We very consciously extended the franchising powers to the other metropolitan areas and mayoral combined authorities, believing that what was being done in London and the volume of passengers there made that a sensible and realistic option. Despite that, areas such as Manchester took several years before deciding to go down this road. Promises were made about franchising happening quickly, but it never actually did at that time. Of course, the mayoral combined authority areas have the critical mass to do this, whereas the reality is that, on the ground in other parts of the country, the idea that an alternative to what happens now is available through franchising is something of an illusion.

The reality is that local authorities in counties such as Surrey, where I was a Member of Parliament for 23 years, already plan their services because they pay for them where a gap cannot be filled commercially. It is not as if they can somehow suddenly dictate that this route happens and that route happens. Given the low level of ridership, getting any buses at all to run is a challenge and something they have to fund and develop themselves. So I do not really see how expanding franchising to counties such as Surrey will make any difference whatever. That in itself seems to make this change anything but what the Minister has just described it as. Of course, franchising is a realistic option in metropolitan areas and mayoral combined authority areas. That is why we gave that power in the first place, but I just do not see it going to other parts of the country.

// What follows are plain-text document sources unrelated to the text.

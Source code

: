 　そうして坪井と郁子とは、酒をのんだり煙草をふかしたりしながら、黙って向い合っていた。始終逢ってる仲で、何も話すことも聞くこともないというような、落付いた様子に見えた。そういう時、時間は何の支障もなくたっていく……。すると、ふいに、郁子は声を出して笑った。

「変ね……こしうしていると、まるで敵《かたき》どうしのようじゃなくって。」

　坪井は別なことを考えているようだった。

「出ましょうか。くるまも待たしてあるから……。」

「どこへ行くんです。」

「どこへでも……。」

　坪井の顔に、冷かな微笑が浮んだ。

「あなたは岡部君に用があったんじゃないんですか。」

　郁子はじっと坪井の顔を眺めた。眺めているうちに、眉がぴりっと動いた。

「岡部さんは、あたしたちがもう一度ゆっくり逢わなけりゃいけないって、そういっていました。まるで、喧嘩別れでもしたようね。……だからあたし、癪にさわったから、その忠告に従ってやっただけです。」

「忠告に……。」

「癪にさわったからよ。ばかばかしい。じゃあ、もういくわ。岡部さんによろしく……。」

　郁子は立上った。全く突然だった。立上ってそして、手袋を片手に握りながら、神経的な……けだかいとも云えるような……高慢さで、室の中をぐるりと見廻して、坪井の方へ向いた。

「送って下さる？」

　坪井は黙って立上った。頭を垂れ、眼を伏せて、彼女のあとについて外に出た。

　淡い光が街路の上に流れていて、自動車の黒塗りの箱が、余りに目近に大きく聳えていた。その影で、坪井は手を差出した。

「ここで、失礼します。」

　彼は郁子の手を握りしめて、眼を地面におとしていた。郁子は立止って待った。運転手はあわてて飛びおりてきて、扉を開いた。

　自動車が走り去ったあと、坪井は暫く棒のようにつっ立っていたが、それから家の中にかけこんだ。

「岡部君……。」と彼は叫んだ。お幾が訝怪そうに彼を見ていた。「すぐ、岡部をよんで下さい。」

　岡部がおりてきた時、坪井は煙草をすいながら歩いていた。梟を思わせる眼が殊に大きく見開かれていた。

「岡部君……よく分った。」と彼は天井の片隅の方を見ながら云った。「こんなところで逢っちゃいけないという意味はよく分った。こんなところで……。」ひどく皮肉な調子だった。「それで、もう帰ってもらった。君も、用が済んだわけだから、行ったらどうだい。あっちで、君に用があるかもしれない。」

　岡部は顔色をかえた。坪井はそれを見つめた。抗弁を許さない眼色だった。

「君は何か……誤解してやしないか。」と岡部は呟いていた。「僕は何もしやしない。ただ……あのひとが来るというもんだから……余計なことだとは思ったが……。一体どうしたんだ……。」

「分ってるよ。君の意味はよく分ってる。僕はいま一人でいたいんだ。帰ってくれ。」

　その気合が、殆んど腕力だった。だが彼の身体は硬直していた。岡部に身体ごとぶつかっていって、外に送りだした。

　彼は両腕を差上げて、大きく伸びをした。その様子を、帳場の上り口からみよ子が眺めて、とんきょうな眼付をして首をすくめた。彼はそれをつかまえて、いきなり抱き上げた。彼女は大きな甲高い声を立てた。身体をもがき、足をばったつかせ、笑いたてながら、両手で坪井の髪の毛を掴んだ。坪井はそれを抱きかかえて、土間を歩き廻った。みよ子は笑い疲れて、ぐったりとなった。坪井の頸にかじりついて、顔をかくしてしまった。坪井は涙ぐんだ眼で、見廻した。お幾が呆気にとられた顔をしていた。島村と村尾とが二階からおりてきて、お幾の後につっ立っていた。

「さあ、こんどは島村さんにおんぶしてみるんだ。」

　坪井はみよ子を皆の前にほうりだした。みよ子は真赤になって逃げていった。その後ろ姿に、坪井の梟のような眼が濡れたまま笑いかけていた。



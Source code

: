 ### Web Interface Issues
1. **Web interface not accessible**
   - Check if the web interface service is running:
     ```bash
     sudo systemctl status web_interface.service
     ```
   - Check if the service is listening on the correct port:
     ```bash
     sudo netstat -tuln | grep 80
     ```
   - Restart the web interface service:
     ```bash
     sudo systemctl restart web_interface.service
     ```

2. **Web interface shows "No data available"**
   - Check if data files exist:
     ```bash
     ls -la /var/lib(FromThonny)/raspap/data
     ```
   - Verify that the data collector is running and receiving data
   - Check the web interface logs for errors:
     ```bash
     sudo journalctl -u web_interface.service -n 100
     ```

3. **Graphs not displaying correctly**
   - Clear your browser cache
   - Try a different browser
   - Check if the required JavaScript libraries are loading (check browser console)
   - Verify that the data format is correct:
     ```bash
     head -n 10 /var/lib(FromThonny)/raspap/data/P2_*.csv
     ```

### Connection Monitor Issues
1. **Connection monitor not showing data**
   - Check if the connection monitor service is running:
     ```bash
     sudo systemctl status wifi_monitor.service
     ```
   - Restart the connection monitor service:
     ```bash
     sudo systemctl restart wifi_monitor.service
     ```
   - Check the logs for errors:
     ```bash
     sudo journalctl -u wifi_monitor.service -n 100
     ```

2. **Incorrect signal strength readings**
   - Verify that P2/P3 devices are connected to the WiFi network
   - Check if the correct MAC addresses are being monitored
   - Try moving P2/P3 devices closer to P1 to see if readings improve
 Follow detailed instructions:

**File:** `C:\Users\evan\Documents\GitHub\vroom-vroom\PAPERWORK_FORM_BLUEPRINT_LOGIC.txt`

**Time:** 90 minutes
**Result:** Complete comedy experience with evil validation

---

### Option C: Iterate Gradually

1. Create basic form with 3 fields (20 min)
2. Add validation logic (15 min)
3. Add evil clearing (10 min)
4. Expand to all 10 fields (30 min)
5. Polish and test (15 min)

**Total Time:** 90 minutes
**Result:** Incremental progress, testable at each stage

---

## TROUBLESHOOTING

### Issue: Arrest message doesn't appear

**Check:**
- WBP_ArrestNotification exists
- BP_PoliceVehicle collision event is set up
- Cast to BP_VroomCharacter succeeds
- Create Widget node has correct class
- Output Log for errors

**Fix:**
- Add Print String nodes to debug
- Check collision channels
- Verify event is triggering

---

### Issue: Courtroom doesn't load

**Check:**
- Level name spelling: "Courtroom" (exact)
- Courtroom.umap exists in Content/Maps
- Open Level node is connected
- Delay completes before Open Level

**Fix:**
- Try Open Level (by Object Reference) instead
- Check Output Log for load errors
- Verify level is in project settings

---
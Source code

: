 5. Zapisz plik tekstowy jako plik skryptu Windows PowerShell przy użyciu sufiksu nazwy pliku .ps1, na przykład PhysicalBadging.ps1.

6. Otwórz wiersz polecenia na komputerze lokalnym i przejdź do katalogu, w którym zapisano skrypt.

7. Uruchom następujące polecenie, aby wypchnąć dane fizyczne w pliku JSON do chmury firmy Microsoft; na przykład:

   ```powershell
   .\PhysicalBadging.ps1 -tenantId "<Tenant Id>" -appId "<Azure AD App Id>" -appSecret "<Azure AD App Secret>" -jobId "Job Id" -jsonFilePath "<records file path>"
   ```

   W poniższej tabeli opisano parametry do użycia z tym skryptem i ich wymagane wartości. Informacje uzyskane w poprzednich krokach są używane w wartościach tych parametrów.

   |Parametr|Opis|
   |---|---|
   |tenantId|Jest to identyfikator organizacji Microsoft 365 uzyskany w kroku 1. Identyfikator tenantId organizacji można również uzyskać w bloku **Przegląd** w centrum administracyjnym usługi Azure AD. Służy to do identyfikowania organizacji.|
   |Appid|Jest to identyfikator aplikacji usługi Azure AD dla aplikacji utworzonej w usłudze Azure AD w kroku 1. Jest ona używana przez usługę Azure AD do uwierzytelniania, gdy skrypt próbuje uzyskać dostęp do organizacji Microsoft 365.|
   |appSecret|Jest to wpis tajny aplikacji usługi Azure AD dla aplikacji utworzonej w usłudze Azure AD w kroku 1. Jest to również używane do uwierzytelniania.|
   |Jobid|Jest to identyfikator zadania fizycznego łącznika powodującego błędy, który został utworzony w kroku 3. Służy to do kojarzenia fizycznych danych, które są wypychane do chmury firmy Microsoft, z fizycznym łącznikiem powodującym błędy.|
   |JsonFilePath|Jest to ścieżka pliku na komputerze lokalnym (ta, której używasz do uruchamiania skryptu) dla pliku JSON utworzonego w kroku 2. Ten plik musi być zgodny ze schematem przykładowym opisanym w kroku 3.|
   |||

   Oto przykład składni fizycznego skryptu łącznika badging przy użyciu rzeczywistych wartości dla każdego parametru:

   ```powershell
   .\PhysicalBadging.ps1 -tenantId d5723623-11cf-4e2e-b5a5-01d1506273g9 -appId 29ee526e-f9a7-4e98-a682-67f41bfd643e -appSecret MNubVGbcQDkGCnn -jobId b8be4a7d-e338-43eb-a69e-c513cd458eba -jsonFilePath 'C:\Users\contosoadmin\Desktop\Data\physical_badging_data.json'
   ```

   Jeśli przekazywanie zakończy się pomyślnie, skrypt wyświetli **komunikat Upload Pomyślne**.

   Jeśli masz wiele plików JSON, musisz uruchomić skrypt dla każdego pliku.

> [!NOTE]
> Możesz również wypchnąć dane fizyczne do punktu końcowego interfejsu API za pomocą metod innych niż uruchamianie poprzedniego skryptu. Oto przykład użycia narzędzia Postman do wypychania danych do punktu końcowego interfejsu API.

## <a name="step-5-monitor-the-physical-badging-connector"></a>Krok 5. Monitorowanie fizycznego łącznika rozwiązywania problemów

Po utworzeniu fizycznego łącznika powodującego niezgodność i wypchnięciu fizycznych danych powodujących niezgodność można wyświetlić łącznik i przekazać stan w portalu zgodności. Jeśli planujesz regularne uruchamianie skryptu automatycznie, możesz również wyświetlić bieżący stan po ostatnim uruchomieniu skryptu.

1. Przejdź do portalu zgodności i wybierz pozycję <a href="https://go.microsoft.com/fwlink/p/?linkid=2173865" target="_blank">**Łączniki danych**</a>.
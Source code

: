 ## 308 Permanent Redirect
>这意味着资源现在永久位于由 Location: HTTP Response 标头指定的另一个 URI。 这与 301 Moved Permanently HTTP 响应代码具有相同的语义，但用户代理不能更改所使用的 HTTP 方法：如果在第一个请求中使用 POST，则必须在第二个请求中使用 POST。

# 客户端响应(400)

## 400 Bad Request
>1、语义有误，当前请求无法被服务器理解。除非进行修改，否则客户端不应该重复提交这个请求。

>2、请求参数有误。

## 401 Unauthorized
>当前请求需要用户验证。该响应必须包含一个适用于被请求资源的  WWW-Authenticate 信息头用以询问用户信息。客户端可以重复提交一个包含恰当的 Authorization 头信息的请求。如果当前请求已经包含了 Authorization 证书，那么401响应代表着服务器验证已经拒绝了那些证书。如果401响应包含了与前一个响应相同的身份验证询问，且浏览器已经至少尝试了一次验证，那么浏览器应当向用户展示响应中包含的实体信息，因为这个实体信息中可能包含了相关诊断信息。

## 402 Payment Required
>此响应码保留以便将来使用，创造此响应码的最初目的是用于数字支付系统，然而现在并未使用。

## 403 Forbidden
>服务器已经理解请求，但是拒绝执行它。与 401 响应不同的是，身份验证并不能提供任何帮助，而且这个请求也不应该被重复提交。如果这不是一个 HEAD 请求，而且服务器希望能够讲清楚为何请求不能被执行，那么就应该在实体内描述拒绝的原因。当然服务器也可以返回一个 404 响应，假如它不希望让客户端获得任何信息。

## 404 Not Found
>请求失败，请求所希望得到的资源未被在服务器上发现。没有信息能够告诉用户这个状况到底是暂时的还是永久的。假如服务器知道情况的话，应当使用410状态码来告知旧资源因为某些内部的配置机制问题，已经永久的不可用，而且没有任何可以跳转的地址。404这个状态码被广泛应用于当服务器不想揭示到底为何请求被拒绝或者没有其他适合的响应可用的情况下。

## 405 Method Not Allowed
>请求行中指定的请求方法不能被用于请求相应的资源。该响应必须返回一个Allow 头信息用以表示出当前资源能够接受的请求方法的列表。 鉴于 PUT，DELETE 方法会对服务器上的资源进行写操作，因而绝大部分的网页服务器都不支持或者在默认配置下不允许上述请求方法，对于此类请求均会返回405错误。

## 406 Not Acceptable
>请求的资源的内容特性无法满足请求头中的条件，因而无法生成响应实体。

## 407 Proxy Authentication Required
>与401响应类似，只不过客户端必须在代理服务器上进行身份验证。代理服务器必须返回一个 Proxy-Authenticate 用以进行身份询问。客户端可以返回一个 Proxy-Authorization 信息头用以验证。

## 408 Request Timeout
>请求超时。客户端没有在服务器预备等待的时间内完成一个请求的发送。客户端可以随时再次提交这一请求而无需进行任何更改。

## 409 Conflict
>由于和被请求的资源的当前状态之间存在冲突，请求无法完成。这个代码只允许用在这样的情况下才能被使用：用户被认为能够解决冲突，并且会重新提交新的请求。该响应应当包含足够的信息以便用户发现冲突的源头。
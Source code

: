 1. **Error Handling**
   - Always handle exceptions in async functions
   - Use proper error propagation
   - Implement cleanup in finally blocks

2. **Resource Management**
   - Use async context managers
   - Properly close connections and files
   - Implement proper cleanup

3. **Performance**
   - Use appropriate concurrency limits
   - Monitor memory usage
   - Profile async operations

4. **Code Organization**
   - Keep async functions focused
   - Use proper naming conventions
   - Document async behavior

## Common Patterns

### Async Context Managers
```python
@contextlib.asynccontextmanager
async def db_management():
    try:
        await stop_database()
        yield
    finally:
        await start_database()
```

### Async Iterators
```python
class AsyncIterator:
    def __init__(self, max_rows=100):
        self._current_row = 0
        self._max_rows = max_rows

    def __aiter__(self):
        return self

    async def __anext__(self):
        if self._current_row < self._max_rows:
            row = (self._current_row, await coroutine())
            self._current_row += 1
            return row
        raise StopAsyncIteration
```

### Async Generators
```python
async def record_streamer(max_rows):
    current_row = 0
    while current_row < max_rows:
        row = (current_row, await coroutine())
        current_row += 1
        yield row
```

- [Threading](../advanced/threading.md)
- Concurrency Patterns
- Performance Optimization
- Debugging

I have a reservation that goes beyond simply not understanding why this is necessary. There is a danger that this will hold back the development of bus services for the future. The reason I say that is that it was clear to me during my time as Secretary of State that the future of bus travel in rural areas, in particular, is about demand-responsive buses. It is not about traditional routes going all day long from A to B and B to A. It is about buses that do different things at different times of the day, follow different routes and respond to passenger demand. Effectively, it is about Uber-type operations on a large scale, with routes changing all the time based on who wants to use them.

I do not see how demand-responsive buses fit within a franchise system. I would very much like to hear the Minister explain that to me. By definition, if you are dealing with a private operator that adapts the routes it follows all the time to reflect individual demand on individual days, which has to be the future of buses in some parts of the country, how on earth does franchising fit with that? Yet a local authority may decide on this for political reasons, for example—on the Labour side, there were great debates at the time about wanting to see local authorities have greater control over bus systems—and I fear a conflict between its desire to structure things in some areas, trying hard to do so even when it has to pay for a lot of the routes itself, and not unleashing the potential of demand-responsive buses. They will be the future of public transport in areas of the country that remain ill-served by buses, and where it is difficult to make them operate simply because the sheer demand that exists in our cities is not there.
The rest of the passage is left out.